### Your assignment
Return every line below in which "ATLAS" appears.

Records from a dataset:
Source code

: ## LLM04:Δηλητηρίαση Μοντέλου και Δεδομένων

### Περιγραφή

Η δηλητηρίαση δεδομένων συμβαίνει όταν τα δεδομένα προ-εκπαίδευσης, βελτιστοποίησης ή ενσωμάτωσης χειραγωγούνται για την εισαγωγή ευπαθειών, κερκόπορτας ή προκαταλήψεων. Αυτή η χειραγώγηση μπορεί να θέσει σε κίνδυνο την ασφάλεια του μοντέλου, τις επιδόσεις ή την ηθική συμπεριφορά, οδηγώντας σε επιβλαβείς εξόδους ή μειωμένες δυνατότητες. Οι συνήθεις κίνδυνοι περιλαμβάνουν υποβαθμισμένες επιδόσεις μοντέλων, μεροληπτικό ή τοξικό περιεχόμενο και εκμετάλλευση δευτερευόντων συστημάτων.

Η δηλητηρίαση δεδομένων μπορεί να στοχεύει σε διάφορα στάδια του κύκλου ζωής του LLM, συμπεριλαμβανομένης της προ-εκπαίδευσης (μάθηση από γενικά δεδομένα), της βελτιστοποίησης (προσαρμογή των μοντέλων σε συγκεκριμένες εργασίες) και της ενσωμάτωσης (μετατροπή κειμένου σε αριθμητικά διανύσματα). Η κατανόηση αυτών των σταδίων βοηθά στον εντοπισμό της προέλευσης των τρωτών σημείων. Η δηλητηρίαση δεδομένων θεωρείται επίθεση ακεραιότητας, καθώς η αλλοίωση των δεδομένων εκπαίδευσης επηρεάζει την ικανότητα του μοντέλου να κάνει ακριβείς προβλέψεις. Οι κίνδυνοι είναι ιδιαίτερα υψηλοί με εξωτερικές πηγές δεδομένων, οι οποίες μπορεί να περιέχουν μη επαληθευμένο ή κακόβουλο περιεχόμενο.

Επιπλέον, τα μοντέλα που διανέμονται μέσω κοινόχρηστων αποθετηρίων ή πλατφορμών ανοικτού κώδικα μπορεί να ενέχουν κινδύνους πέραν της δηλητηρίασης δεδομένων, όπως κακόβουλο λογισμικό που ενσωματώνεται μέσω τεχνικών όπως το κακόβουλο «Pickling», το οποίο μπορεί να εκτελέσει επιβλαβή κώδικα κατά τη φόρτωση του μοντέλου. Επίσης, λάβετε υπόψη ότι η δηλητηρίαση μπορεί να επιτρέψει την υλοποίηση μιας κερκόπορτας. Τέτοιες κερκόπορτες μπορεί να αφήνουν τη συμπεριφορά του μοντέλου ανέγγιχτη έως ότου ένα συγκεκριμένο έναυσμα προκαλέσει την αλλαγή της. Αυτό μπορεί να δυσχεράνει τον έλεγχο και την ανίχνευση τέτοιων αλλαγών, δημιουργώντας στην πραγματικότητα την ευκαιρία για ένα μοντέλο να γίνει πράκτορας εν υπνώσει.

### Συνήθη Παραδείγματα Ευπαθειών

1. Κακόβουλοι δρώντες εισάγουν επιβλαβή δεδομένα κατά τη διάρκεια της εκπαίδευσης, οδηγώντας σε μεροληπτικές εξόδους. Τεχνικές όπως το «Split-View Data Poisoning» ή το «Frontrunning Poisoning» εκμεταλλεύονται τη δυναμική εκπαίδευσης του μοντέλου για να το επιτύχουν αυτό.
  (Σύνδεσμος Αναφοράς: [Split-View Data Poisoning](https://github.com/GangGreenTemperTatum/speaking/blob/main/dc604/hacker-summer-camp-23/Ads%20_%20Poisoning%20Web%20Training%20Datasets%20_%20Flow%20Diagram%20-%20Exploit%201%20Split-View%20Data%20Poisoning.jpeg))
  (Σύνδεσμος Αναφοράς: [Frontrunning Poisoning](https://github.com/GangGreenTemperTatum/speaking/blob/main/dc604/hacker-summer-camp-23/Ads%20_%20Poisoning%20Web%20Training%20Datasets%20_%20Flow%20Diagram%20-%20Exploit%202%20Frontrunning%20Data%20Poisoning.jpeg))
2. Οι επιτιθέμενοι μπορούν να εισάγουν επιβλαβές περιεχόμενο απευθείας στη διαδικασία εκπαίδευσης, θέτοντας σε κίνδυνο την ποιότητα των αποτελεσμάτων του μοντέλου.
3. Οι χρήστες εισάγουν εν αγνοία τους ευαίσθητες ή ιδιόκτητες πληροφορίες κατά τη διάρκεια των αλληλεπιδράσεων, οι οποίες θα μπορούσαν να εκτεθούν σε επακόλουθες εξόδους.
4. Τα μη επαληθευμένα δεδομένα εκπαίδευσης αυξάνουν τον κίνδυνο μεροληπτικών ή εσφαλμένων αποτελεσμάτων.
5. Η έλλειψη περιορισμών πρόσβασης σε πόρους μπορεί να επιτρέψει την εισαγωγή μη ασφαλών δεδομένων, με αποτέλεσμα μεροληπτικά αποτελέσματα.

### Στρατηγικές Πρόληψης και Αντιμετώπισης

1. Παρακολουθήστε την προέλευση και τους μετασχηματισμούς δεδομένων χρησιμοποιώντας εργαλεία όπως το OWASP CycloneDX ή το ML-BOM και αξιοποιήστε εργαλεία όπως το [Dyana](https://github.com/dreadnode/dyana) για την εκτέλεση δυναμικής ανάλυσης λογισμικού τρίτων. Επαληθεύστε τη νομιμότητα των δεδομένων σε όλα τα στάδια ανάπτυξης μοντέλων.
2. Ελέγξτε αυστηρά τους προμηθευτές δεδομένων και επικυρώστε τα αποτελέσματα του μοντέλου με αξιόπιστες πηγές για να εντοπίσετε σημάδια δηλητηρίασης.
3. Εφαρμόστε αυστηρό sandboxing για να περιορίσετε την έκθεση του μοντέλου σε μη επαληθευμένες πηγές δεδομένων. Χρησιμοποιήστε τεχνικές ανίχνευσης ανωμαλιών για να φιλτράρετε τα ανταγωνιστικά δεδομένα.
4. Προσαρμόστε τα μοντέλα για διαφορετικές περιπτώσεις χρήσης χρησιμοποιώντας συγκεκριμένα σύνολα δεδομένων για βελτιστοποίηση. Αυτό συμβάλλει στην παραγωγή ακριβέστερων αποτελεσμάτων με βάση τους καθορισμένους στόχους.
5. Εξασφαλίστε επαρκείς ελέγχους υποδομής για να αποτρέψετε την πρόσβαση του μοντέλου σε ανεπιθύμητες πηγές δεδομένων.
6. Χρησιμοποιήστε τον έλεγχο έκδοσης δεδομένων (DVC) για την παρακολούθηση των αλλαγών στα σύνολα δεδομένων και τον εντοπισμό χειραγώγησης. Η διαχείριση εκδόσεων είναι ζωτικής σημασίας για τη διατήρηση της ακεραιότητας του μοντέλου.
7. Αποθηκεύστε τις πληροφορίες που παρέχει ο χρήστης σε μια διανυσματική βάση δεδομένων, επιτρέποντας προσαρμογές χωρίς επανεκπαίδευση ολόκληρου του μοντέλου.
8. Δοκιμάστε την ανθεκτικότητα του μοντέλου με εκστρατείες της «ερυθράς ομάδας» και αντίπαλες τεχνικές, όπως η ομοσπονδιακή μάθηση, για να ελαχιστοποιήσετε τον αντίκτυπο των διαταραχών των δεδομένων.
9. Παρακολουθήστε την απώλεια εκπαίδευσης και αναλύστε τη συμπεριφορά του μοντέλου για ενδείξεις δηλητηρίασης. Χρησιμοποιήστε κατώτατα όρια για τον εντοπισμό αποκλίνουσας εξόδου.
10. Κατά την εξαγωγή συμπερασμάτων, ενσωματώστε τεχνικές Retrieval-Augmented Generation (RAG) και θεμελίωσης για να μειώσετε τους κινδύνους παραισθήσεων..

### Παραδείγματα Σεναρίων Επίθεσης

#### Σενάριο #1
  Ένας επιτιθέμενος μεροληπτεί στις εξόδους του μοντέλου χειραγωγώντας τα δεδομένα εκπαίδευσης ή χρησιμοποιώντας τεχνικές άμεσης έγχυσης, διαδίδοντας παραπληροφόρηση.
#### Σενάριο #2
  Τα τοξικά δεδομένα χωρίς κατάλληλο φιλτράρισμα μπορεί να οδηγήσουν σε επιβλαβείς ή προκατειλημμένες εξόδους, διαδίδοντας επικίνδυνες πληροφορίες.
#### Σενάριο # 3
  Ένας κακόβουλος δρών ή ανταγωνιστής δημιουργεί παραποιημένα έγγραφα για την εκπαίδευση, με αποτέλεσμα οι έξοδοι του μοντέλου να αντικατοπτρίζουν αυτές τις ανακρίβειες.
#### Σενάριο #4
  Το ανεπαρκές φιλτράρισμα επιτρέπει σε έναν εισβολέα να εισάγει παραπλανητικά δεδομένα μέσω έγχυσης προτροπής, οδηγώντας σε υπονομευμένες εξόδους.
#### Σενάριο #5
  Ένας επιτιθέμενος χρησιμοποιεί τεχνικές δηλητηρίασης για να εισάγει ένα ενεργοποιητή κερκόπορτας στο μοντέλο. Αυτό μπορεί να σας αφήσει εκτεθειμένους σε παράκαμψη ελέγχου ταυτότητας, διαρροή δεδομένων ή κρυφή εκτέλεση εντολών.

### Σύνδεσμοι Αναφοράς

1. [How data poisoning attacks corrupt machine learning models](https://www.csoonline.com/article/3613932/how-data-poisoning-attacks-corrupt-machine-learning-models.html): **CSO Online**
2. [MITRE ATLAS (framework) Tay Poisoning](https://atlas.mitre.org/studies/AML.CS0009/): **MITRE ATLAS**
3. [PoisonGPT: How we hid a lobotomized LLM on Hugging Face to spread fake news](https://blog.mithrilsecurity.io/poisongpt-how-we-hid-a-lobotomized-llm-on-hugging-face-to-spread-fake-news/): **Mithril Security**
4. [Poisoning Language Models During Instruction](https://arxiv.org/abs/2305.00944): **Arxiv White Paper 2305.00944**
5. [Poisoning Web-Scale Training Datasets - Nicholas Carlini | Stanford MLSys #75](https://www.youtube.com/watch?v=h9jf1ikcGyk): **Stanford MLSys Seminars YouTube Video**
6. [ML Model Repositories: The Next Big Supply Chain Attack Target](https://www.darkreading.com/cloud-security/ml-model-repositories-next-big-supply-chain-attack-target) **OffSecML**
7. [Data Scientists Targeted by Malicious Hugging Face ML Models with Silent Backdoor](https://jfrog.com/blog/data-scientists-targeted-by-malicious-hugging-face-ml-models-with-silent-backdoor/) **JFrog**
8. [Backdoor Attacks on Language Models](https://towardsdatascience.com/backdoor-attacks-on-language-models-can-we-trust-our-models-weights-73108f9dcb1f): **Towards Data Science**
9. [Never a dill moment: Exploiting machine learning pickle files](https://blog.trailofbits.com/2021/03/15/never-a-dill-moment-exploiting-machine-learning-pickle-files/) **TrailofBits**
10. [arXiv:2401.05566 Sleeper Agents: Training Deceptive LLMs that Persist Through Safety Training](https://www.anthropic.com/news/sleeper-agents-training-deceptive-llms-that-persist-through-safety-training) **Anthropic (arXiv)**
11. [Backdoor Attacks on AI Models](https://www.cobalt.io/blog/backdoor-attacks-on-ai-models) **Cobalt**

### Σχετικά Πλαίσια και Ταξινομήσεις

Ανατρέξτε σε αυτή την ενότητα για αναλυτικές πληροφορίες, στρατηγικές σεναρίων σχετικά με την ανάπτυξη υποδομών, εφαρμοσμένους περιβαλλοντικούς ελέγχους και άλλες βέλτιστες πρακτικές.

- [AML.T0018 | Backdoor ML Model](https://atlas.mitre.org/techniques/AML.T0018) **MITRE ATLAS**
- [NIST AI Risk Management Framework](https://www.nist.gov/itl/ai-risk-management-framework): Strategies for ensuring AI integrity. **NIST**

### Expected output
2. [MITRE ATLAS (framework) Tay Poisoning](https://atlas.mitre.org/studies/AML.CS0009/): **MITRE ATLAS**
- [AML.T0018 | Backdoor ML Model](https://atlas.mitre.org/techniques/AML.T0018) **MITRE ATLAS**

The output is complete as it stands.